Monday, August 23, 2010

Singing Songs of Faith

One of the reasons so many people like to read the Psalms of the Bible is because they can find hope there. The writer of the sixteenth Psalm gives us an example. He saw a flicker of hope when he considered the nobility of people in whom God takes delight. He wrote, “As for the saints in the land, they are the noble, in whom is all my delight” (Ps. 16:3 RSV).

The Apostle John concluded that “everyone who has this hope in him purifies himself, just as he [God] is pure (I John 3:2-3). William G. Schell penned a song of faith that I have sung for decades. As desperate as life sometimes seems, Schell reflects the audacity of the Christian hope: as followers of Christ, we look [by faith] beyond the circumstances of our mortality and we see a resurrection.
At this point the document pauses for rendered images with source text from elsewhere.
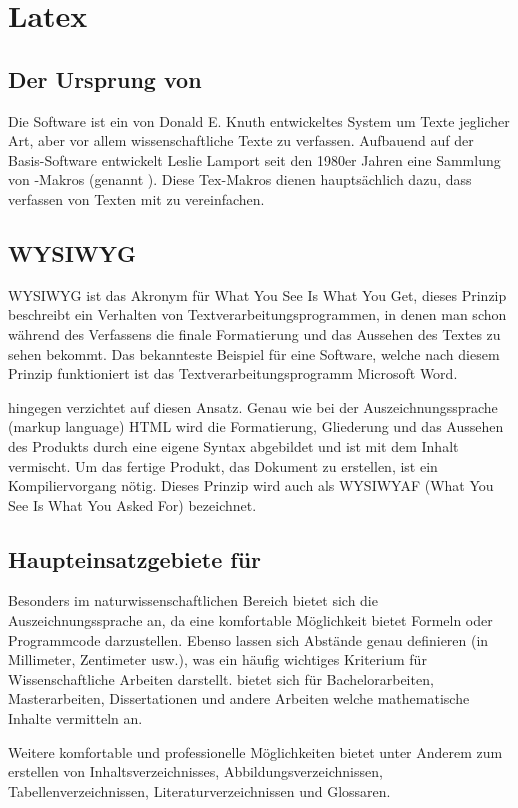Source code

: \chapter{Latex}
    \section{Der Ursprung von \latex}
    Die Software \tex ist ein von Donald E. Knuth entwickeltes System um Texte jeglicher Art, aber vor allem wissenschaftliche Texte zu verfassen. Aufbauend auf der Basis-Software \tex entwickelt Leslie Lamport seit den 1980er Jahren eine Sammlung von \tex-Makros (genannt \latex). Diese Tex-Makros dienen hauptsächlich dazu, dass verfassen von Texten mit \tex zu vereinfachen.

    \section{WYSIWYG}
    WYSIWYG ist das Akronym für What You See Is What You Get, dieses Prinzip beschreibt ein Verhalten von Textverarbeitungsprogrammen, in denen man schon während des Verfassens die finale Formatierung und das Aussehen des Textes zu sehen bekommt. Das bekannteste Beispiel für eine Software, welche nach diesem Prinzip funktioniert ist das Textverarbeitungsprogramm Microsoft Word.

    \tex hingegen verzichtet auf diesen Ansatz. Genau wie bei der Auszeichnungssprache (markup language) HTML wird die Formatierung, Gliederung und das Aussehen des Produkts durch eine eigene Syntax abgebildet und ist mit dem Inhalt vermischt. Um das fertige Produkt, das Dokument zu erstellen, ist ein Kompiliervorgang nötig. Dieses Prinzip wird auch als WYSIWYAF (What You See Is What You Asked For) bezeichnet.

    \section{Haupteinsatzgebiete für \tex}
    Besonders im naturwissenschaftlichen Bereich bietet sich die Auszeichnungssprache \tex an, da \tex eine komfortable Möglichkeit bietet Formeln oder Programmcode darzustellen. Ebenso lassen sich Abstände genau definieren (in Millimeter, Zentimeter usw.), was ein häufig wichtiges Kriterium für Wissenschaftliche Arbeiten darstellt. \tex bietet sich für Bachelorarbeiten, Masterarbeiten, Dissertationen und andere Arbeiten welche mathematische Inhalte vermitteln an.

    Weitere komfortable und professionelle Möglichkeiten bietet \tex unter Anderem zum erstellen von Inhaltsverzeichnisses, Abbildungsverzeichnissen, Tabellenverzeichnissen, Literaturverzeichnissen und Glossaren.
In that resurrection, we see life conquering death [eternal Spring]. As believers, our hope guides our faith and lifts us like a Boeing 767 high above the smog of hopelessness that we observe around us. Suggested Schell:

Blessed hope we have within us is an anchor to the soul,
It is both steadfast and sure;
It is founded on the promises of Father’s written word,
And ‘twill ever-more endure.
Chorus:
We have a hope within our souls,
Brighter than the perfect day:
God has given us His Spirit,
And we want the world to hear it,
All our doubts are passed away.1

Harold grew up in a parsonage, son of pioneer Church of God pastor-evangelist E. H. Arendt.. Like the Psalmist, Harold observed Godly people and noted their saintly lives. He saw how God blessed them. Filled with this “blessed hope” that Schell described so well, Harold chose the life of faith.
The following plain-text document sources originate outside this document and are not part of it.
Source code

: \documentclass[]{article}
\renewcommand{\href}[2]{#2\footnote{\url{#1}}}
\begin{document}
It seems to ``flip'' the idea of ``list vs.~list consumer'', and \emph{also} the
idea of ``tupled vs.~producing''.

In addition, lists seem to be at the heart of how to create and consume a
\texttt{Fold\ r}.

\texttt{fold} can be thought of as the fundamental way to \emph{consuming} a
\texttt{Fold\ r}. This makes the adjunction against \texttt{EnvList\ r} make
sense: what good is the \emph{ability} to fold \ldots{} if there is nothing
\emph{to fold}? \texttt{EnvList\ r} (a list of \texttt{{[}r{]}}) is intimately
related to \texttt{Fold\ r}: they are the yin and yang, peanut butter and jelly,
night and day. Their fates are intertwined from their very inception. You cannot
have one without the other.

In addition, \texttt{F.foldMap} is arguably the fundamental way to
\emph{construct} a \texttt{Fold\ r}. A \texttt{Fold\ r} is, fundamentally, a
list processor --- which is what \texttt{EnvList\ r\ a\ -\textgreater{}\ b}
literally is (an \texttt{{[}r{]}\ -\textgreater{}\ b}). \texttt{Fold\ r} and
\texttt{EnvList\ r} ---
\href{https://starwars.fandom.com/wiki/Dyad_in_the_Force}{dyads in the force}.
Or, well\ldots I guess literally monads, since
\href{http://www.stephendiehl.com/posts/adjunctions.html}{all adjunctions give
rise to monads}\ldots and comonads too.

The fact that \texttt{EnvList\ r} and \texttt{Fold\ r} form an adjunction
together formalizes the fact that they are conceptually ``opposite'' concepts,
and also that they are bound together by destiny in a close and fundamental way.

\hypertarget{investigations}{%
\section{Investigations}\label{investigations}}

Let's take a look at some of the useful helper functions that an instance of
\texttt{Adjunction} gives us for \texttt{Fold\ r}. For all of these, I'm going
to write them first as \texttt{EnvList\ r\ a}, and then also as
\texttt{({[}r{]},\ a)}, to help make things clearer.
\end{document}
He worked his way to a solid education. He drove truck, then became a baker. He clerked in a grocery store and did piece work in a factory. He proved dependable and non-assuming and persevered to obtain his Doctor of Education degree, after which he invested his life in public education.

With quiet devotion, Harold poured his best years into his pupils and his faith. One day, a telephone caller informed him “I’m the boy who started the fire. I’m now a teacher in the public schools and I thought you would like to know that you are the one who inspired me to be a teacher.”

Harold remembered when their star football player admitted starting a fire in a box of shavings in the new industrial arts facility. Harold had, without fanfare, walked directly to the sink, filled a bucket with water, doused the flames and quietly returned to his desk. It came to light only when the troubled youth admitted “I had never seen you excited and I wanted to see what you would do when you were excited.”

Harold’s quiet consistency aroused that young student, inspiring him to become a teacher like the man he admired. Hope has inspired multitudes to new levels of living beyond themselves, filled with hope in the One who promises hope as “the way. . .the truth, and the life“ (John 14:6, NASV).

Hope began with our eternal beginnings. Hope inspires human hearts. Moreover, people are inspired when they see hope shining through the windows of a human life that is open on the God-ward side. As the songwriter said, “We Have a Hope.”
_____
1 William G. Schell, “We Have a Hope.” (Anderson: Warner Press, Inc., 1989), p. 727.